> **About this task**:
Keep only the lines of the material below that contain the word "github". Copy those lines.

> **Supplied material**:
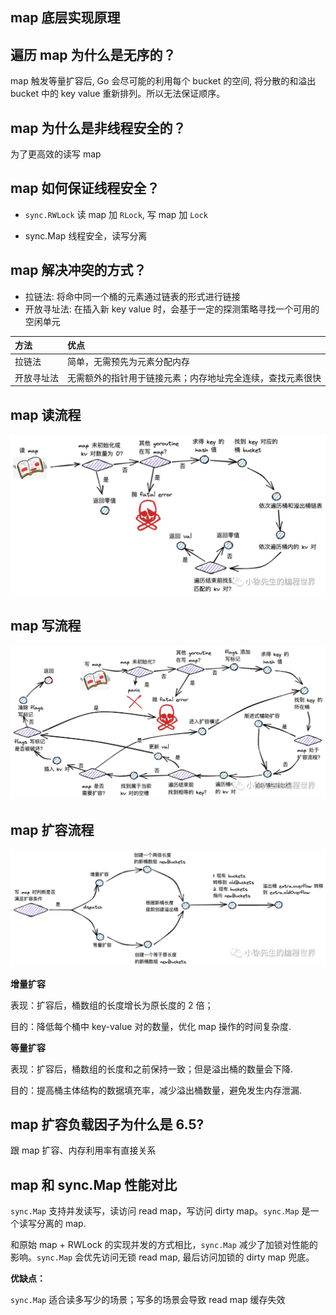 ## map 底层实现原理

## 遍历 map 为什么是无序的？

map 触发等量扩容后, Go 会尽可能的利用每个 bucket 的空间, 将分散的和溢出 bucket 中的 key value 重新排列。所以无法保证顺序。

## map 为什么是非线程安全的？

为了更高效的读写 map

## map 如何保证线程安全？

- `sync.RWLock` 读 map 加 `RLock`, 写 map 加 `Lock`

- sync.Map 线程安全，读写分离

## map 解决冲突的方式？

- 拉链法: 将命中同一个桶的元素通过链表的形式进行链接
- 开放寻址法: 在插入新 key value 时，会基于一定的探测策略寻找一个可用的空闲单元

| 方法 | 优点 |
| :--- | :--- |
| 拉链法 | 简单，无需预先为元素分配内存 |
| 开放寻址法 | 无需额外的指针用于链接元素；内存地址完全连续，查找元素很快 |

## map 读流程

![](media/16957831621839.jpg)


## map 写流程

![](media/16958186257418.jpg)

## map 扩容流程

![](media/16958739333326.jpg)

**增量扩容**

表现：扩容后，桶数组的长度增长为原长度的 2 倍；

目的：降低每个桶中 key-value 对的数量，优化 map 操作的时间复杂度.

**等量扩容**

表现：扩容后，桶数组的长度和之前保持一致；但是溢出桶的数量会下降.

目的：提高桶主体结构的数据填充率，减少溢出桶数量，避免发生内存泄漏.

## map 扩容负载因子为什么是 6.5?

跟 map 扩容、内存利用率有直接关系

## map 和 sync.Map 性能对比

`sync.Map` 支持并发读写，读访问 read map，写访问 dirty map。`sync.Map` 是一个读写分离的 map.

和原始 map + RWLock 的实现并发的方式相比，`sync.Map` 减少了加锁对性能的影响。`sync.Map` 会优先访问无锁 read map, 最后访问加锁的 dirty map 兜底。

**优缺点：**

`sync.Map` 适合读多写少的场景；写多的场景会导致 read map 缓存失效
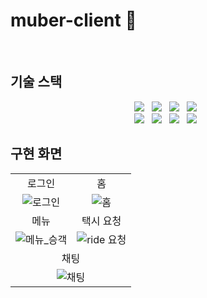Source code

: # muber-client 🚖

<br/>

## 기술 스택

<p align="center">
  <img src="https://img.shields.io/badge/-html5-E34F26?style=for-the-badge&logo=html5&logoColor=white"> &nbsp
  <img src="https://img.shields.io/badge/-css3-1572B6?style=for-the-badge&logo=css3&logoColor=white"> &nbsp
  <img src="https://img.shields.io/badge/-javascript-F7DF1E?style=for-the-badge&logo=javascript&logoColor=white"> &nbsp
  <img src="https://img.shields.io/badge/-react-61DAFB?style=for-the-badge&logo=react&logoColor=white"> &nbsp <br/>
  <img src="https://img.shields.io/badge/-typescript-3178C6?style=for-the-badge&logo=typescript&logoColor=white"> &nbsp
  <img src="https://img.shields.io/badge/-apollographql-311C87?style=for-the-badge&logo=apollographql&logoColor=white"> &nbsp
  <img src="https://img.shields.io/badge/-vite-646CFF?style=for-the-badge&logo=vite&logoColor=white"> &nbsp
  <img src="https://img.shields.io/badge/-styledcomponents-DB7093?style=for-the-badge&logo=styledcomponents&logoColor=white"> &nbsp
</p>  

  


## 구현 화면
<table>
  <tr>
    <td align="center">로그인</td>
    <td align="center">홈</td>
  </tr>
  <tr>
    <td align="center"><img src="https://github.com/KimMH853/muber-client/assets/100124429/661beb53-832a-4801-9def-048d89b69dfd" alt="로그인"></td>
    <td align="center"><img src="https://github.com/KimMH853/muber-client/assets/100124429/4fcda80a-d861-4f40-b50b-7311332e977c" alt="홈"></td>
  </tr>
  <tr>
    <td align="center">메뉴</td>
    <td align="center">택시 요청</td>
  </tr>
  <tr>
    <td align="center"><img src="https://github.com/KimMH853/muber-client/assets/100124429/aedc5eed-a28a-4745-b049-9199116ebcb4" alt="메뉴_승객"></td>
    <td align="center"><img src="https://github.com/KimMH853/muber-client/assets/100124429/a195799a-06d1-4b19-bffa-52c2f3c58dd1" alt="ride 요청"></td>
  </tr>
  <tr>
    <td colspan="2" align="center">채팅</td>
  </tr>
  <tr>
    <td colspan="2" align="center"><img src="https://github.com/KimMH853/muber-client/assets/100124429/555372cd-3cca-4e8e-839a-d6ec50076c8b" alt="채팅"></td>
  </tr>
</table>









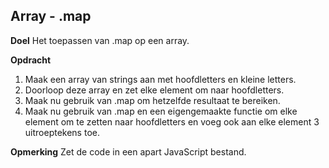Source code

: ## Array - .map
**Doel**
Het toepassen van .map op een array.

**Opdracht**
1. Maak een array van strings aan met hoofdletters en kleine letters.
2. Doorloop deze array en zet elke element om naar hoofdletters. 
3. Maak nu gebruik van .map om hetzelfde resultaat te bereiken.
4. Maak nu gebruik van .map en een eigengemaakte functie om elke          element om te zetten naar hoofdletters en voeg ook aan elke element    3 uitroeptekens toe.

**Opmerking**
Zet de code in een apart JavaScript bestand.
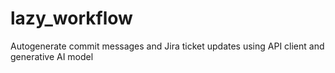 # lazy_workflow
Autogenerate commit messages and Jira ticket updates using API client and generative AI model
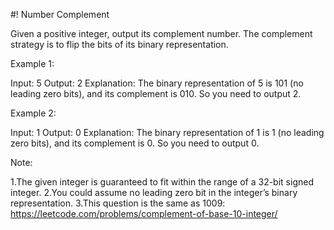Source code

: #! Number Complement

Given a positive integer, output its complement number. The complement strategy is
to flip the bits of its binary representation.

Example 1:

Input: 5
Output: 2
Explanation: The binary representation of 5 is 101 (no leading zero bits), and its
complement is 010. So you need to output 2.
 

Example 2:

Input: 1
Output: 0
Explanation: The binary representation of 1 is 1 (no leading zero bits), and its 
complement is 0. So you need to output 0.
 

Note:

1.The given integer is guaranteed to fit within the range of a 32-bit signed 
integer.
2.You could assume no leading zero bit in the integer’s binary representation.
3.This question is the same as 1009: https://leetcode.com/problems/complement-of-base-10-integer/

> **Written answer**:
    <td align="center"><img src="https://github.com/KimMH853/muber-client/assets/100124429/661beb53-832a-4801-9def-048d89b69dfd" alt="로그인"></td>
    <td align="center"><img src="https://github.com/KimMH853/muber-client/assets/100124429/4fcda80a-d861-4f40-b50b-7311332e977c" alt="홈"></td>
    <td align="center"><img src="https://github.com/KimMH853/muber-client/assets/100124429/aedc5eed-a28a-4745-b049-9199116ebcb4" alt="메뉴_승객"></td>
    <td align="center"><img src="https://github.com/KimMH853/muber-client/assets/100124429/a195799a-06d1-4b19-bffa-52c2f3c58dd1" alt="ride 요청"></td>
    <td colspan="2" align="center"><img src="https://github.com/KimMH853/muber-client/assets/100124429/555372cd-3cca-4e8e-839a-d6ec50076c8b" alt="채팅"></td>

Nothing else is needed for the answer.